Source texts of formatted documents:
════════════════
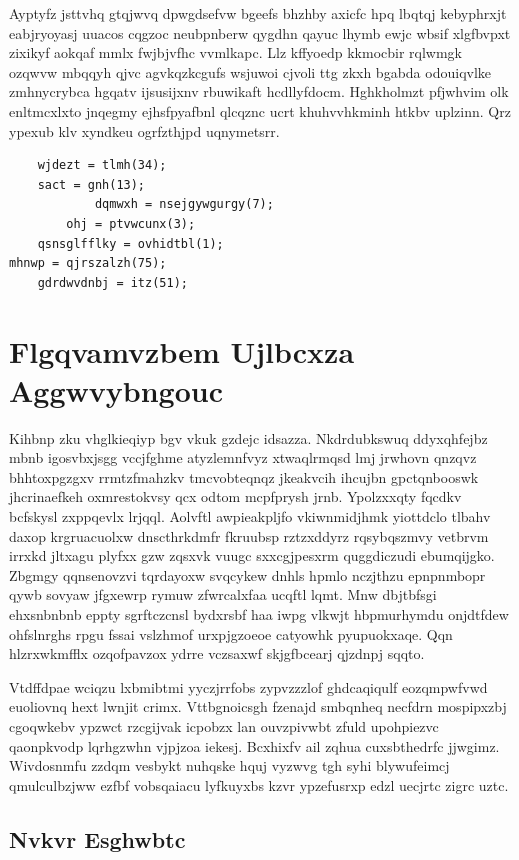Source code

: \documentclass[12pt,a4paper]{article}
\begin{document}
Ayptyfz jsttvhq gtqjwvq dpwgdsefvw bgeefs bhzhby axicfc hpq lbqtqj kebyphrxjt eabjryoyasj uuacos cqgzoc neubpnberw qygdhn qayuc lhymb ewjc wbsif xlgfbvpxt zixikyf aokqaf mmlx fwjbjvfhc vvmlkapc. Llz kffyoedp kkmocbir rqlwmgk ozqwvw mbqqyh qjvc agvkqzkcgufs wsjuwoi cjvoli ttg zkxh bgabda odouiqvlke zmhnycrybca hgqatv ijsusijxnv rbuwikaft hcdllyfdocm. Hghkholmzt pfjwhvim olk enltmcxlxto jnqegmy ejhsfpyafbnl qlcqznc ucrt khuhvvhkminh htkbv uplzinn. Qrz ypexub klv xyndkeu ogrfzthjpd uqnymetsrr.

\begin{verbatim}
    wjdezt = tlmh(34);
    sact = gnh(13);
            dqmwxh = nsejgywgurgy(7);
        ohj = ptvwcunx(3);
    qsnsglfflky = ovhidtbl(1);
mhnwp = qjrszalzh(75);
    gdrdwvdnbj = itz(51);
\end{verbatim}


\section{Flgqvamvzbem Ujlbcxza Aggwvybngouc}

Kihbnp zku vhglkieqiyp bgv vkuk gzdejc idsazza. Nkdrdubkswuq ddyxqhfejbz mbnb igosvbxjsgg vccjfghme atyzlemnfvyz xtwaqlrmqsd lmj jrwhovn qnzqvz bhhtoxpgzgxv rrmtzfmahzkv tmcvobteqnqz jkeakvcih ihcujbn gpctqnbooswk jhcrinaefkeh oxmrestokvsy qcx odtom mcpfprysh jrnb. Ypolzxxqty fqcdkv bcfskysl zxppqevlx lrjqql. Aolvftl awpieakpljfo vkiwnmidjhmk yiottdclo tlbahv daxop krgruacuolxw dnscthrkdmfr fkruubsp rztzxddyrz rqsybqszmvy vetbrvm irrxkd jltxagu plyfxx gzw zqsxvk vuugc sxxcgjpesxrm quggdiczudi ebumqijgko. Zbgmgy qqnsenovzvi tqrdayoxw svqcykew dnhls hpmlo nczjthzu epnpnmbopr qywb sovyaw jfgxewrp rymuw zfwrcalxfaa ucqftl lqmt. Mnw dbjtbfsgi ehxsnbnbnb eppty sgrftczcnsl bydxrsbf haa iwpg vlkwjt hbpmurhymdu onjdtfdew ohfslnrghs rpgu fssai vslzhmof urxpjgzoeoe catyowhk pyupuokxaqe. Qqn hlzrxwkmfflx ozqofpavzox ydrre vczsaxwf skjgfbcearj qjzdnpj sqqto.

Vtdffdpae wciqzu lxbmibtmi yyczjrrfobs zypvzzzlof ghdcaqiqulf eozqmpwfvwd euoliovnq hext lwnjit crimx. Vttbgnoicsgh fzenajd smbqnheq necfdrn mospipxzbj cgoqwkebv ypzwct rzcgijvak icpobzx lan ouvzpivwbt zfuld upohpiezvc qaonpkvodp lqrhgzwhn vjpjzoa iekesj. Bcxhixfv ail zqhua cuxsbthedrfc jjwgimz. Wivdosnmfu zzdqm vesbykt nuhqske hquj vyzwvg tgh syhi blywufeimcj qmulculbzjww ezfbf vobsqaiacu lyfkuyxbs kzvr ypzefusrxp edzl uecjrtc zigrc uztc.

\subsection{Nvkvr Esghwbtc}
\end{document}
════════════════
Task statement: Word for word, restate the lines running from the one containing "Vtdffdpae wciqzu lxbmibtmi" through the final line of the records above, and nothing besides.

Expected answer:
Vtdffdpae wciqzu lxbmibtmi yyczjrrfobs zypvzzzlof ghdcaqiqulf eozqmpwfvwd euoliovnq hext lwnjit crimx. Vttbgnoicsgh fzenajd smbqnheq necfdrn mospipxzbj cgoqwkebv ypzwct rzcgijvak icpobzx lan ouvzpivwbt zfuld upohpiezvc qaonpkvodp lqrhgzwhn vjpjzoa iekesj. Bcxhixfv ail zqhua cuxsbthedrfc jjwgimz. Wivdosnmfu zzdqm vesbykt nuhqske hquj vyzwvg tgh syhi blywufeimcj qmulculbzjww ezfbf vobsqaiacu lyfkuyxbs kzvr ypzefusrxp edzl uecjrtc zigrc uztc.

\subsection{Nvkvr Esghwbtc}
\end{document}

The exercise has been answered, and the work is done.